What is expected:
Needed from the data below: every line from the one with "an HDS file." up to and including the one with "of the same", repeated exactly and with nothing else.

*** Opening of Data to examine ***

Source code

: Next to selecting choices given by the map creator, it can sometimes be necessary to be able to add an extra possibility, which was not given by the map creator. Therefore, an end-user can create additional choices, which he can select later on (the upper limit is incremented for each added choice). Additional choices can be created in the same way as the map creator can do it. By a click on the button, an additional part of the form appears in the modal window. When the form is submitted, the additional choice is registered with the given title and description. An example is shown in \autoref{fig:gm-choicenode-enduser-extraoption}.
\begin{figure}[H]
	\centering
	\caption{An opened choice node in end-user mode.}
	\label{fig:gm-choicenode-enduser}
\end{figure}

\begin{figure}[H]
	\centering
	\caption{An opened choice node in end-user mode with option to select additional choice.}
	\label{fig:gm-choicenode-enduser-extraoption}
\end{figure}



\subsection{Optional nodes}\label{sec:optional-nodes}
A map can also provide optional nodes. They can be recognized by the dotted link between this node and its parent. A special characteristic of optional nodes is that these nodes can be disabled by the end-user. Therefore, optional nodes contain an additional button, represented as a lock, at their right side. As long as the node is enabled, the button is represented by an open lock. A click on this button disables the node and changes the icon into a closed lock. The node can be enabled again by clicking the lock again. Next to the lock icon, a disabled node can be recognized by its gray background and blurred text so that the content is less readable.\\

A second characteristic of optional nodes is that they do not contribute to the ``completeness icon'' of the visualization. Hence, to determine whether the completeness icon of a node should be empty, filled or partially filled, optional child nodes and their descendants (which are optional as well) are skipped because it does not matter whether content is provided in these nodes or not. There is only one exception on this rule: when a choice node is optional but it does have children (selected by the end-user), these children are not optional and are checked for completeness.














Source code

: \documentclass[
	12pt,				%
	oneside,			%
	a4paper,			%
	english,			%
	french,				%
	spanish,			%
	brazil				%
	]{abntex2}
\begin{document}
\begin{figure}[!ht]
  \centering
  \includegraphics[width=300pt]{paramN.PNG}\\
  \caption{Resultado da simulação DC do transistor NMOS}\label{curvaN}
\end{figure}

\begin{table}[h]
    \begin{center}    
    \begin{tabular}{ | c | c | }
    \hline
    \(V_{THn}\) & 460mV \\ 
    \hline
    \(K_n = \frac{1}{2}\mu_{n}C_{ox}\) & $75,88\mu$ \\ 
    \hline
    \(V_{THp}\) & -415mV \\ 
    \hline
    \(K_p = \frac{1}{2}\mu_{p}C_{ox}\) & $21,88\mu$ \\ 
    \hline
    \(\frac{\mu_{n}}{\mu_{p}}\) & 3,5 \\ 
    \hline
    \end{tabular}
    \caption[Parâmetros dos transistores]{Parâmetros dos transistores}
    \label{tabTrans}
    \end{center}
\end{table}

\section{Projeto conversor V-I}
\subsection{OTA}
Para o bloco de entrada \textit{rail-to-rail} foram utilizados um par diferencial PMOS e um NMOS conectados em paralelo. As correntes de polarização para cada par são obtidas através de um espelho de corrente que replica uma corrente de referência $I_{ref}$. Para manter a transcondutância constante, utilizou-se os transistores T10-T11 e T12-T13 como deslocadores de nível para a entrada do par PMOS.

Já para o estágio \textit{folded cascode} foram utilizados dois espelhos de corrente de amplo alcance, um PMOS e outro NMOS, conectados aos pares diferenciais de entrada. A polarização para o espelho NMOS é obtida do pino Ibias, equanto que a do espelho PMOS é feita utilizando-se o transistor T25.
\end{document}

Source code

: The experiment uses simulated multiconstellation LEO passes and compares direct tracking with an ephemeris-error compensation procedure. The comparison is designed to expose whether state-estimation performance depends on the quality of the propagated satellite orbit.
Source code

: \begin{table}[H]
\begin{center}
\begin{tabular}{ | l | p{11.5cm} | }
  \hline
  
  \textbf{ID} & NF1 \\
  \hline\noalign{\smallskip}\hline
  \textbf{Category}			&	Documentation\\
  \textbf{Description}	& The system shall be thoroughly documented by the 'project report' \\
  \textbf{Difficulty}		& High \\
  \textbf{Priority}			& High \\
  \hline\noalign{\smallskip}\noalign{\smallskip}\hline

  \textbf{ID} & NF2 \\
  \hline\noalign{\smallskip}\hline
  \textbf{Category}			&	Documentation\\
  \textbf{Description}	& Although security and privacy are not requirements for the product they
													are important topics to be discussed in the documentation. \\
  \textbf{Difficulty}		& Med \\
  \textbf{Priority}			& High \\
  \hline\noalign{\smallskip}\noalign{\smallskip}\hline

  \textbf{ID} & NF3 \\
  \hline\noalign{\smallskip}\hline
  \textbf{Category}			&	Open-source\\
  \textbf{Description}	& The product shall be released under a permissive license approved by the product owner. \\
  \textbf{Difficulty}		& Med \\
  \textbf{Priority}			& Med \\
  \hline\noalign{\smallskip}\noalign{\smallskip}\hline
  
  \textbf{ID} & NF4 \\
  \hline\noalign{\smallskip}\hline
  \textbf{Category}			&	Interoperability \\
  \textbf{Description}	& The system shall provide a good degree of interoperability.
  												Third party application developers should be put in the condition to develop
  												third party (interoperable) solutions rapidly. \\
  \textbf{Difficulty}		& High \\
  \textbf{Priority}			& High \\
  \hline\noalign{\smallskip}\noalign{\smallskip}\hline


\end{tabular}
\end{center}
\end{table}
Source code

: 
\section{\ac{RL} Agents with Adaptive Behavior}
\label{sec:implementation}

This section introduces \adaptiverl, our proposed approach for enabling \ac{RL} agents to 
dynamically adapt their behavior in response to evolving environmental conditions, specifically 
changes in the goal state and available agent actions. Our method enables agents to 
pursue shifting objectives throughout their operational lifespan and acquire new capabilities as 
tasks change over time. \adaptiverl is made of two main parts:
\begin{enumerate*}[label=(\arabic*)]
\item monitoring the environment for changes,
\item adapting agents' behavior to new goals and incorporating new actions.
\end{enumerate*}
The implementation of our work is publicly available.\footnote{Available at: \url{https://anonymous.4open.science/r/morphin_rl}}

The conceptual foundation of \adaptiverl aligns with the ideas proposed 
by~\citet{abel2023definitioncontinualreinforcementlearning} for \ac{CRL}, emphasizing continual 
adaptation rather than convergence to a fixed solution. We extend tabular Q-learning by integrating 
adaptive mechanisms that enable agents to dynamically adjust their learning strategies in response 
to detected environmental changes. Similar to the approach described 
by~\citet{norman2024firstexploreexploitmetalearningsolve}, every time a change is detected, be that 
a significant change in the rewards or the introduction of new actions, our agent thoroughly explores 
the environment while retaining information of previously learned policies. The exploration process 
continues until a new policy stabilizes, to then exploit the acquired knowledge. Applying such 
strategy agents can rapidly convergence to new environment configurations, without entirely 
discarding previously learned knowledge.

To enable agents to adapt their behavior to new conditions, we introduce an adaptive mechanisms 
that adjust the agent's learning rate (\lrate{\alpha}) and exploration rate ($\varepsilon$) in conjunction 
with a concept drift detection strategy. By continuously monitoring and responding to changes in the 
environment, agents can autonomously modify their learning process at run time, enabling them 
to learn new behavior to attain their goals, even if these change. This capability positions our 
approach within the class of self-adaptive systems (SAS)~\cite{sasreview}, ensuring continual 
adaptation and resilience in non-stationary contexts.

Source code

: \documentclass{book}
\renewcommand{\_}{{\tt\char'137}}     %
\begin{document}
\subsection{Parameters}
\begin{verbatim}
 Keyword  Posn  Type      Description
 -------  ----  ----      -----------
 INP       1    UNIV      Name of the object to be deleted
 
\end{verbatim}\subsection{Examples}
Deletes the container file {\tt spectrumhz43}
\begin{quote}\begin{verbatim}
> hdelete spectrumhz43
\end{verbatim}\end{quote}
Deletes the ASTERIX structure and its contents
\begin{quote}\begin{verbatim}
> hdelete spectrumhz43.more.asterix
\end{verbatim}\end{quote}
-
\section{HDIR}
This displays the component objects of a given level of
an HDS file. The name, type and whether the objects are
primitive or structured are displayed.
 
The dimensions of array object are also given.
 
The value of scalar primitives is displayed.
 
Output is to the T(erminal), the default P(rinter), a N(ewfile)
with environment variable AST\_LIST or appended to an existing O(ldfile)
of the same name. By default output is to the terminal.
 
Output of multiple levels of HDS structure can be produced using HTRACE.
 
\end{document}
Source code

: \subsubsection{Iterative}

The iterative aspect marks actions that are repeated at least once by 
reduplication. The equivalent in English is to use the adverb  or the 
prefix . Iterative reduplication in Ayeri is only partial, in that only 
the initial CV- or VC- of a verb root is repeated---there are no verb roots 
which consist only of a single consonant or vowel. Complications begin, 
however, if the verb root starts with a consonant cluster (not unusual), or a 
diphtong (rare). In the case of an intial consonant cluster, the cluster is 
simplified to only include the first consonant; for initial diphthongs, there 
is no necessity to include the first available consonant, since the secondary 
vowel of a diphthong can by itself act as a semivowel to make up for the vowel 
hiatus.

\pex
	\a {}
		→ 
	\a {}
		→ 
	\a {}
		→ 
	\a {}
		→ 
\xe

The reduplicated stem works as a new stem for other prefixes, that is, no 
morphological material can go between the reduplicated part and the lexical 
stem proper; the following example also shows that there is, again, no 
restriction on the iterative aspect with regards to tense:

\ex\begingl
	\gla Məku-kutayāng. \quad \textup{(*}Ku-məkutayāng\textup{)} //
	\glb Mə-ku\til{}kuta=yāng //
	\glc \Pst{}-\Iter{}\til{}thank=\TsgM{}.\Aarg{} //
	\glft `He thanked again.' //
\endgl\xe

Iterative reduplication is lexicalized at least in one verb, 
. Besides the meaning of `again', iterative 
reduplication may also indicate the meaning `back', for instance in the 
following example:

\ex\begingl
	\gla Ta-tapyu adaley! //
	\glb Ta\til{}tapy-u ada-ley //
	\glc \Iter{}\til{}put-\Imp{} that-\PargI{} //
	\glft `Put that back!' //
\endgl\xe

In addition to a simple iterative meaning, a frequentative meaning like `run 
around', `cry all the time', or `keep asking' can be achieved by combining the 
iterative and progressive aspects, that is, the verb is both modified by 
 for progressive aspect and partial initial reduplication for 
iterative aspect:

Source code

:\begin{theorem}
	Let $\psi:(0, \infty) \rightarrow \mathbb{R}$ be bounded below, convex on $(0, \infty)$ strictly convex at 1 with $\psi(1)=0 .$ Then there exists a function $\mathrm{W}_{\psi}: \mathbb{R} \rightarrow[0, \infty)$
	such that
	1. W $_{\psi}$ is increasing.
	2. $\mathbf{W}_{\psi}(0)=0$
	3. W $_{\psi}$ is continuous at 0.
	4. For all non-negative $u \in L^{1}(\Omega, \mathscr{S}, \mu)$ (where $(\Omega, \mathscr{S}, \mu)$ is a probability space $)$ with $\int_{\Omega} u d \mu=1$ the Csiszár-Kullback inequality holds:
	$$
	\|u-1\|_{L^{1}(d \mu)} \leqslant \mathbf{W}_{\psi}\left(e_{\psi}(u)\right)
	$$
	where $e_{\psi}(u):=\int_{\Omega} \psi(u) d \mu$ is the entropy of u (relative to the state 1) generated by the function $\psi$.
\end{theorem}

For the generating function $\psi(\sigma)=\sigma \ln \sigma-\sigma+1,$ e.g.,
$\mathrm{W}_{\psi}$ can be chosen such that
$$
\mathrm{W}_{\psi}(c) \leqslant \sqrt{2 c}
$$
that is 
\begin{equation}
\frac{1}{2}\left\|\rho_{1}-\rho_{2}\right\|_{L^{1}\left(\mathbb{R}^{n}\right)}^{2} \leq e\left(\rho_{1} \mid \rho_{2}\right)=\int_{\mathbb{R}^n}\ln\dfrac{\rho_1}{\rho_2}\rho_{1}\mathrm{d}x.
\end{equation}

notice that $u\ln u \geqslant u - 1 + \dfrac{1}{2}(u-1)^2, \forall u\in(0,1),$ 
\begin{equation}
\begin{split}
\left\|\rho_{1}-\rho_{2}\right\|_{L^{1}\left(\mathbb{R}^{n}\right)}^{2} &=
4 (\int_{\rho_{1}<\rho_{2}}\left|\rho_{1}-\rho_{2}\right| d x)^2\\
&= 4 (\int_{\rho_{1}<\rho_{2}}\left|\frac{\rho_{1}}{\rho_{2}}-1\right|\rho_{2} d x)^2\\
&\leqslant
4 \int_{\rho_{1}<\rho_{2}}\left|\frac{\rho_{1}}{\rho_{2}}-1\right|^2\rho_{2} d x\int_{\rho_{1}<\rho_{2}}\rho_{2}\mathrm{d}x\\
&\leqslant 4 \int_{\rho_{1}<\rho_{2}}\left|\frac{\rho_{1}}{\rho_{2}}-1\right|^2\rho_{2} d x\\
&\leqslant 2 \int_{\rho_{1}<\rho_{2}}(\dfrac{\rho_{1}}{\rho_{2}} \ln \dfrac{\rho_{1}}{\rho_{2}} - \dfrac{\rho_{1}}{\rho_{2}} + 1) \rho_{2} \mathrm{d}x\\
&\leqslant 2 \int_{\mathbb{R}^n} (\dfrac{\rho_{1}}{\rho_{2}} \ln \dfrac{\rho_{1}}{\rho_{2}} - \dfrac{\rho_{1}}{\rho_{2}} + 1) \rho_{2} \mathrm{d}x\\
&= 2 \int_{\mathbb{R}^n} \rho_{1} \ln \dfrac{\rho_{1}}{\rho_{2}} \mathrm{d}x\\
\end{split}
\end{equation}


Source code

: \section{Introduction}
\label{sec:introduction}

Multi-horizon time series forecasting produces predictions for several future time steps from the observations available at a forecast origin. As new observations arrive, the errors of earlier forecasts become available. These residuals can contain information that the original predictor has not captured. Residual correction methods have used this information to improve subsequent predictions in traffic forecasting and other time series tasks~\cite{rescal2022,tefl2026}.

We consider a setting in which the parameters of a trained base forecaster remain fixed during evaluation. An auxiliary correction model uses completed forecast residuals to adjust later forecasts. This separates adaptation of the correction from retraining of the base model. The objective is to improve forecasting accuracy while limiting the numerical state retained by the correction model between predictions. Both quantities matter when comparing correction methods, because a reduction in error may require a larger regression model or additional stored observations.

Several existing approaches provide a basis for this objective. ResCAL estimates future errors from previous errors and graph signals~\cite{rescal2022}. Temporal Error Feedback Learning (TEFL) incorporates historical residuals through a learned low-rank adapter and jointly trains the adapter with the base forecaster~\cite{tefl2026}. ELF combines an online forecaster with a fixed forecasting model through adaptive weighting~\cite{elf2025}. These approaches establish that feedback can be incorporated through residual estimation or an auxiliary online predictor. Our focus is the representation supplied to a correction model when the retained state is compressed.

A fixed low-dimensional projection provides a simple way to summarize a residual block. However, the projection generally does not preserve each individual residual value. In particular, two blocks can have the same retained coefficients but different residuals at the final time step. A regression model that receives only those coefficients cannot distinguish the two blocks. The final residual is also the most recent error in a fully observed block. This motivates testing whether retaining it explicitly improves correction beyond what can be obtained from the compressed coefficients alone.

*** Close of Data to examine ***

Response area:
an HDS file. The name, type and whether the objects are
primitive or structured are displayed.
 
The dimensions of array object are also given.
 
The value of scalar primitives is displayed.
 
Output is to the T(erminal), the default P(rinter), a N(ewfile)
with environment variable AST\_LIST or appended to an existing O(ldfile)
of the same name. By default output is to the terminal.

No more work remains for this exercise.